### Your objective
The data below should be repeated exactly and in full.
━━━ Data to process
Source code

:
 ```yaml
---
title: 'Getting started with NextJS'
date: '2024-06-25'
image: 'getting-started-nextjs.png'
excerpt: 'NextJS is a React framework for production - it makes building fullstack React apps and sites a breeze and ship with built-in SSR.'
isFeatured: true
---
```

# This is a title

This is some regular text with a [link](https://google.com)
━━━━━━
### Solution to the exercise
Source code

:
 ```yaml
---
title: 'Getting started with NextJS'
date: '2024-06-25'
image: 'getting-started-nextjs.png'
excerpt: 'NextJS is a React framework for production - it makes building fullstack React apps and sites a breeze and ship with built-in SSR.'
isFeatured: true
---
```

# This is a title

This is some regular text with a [link](https://google.com)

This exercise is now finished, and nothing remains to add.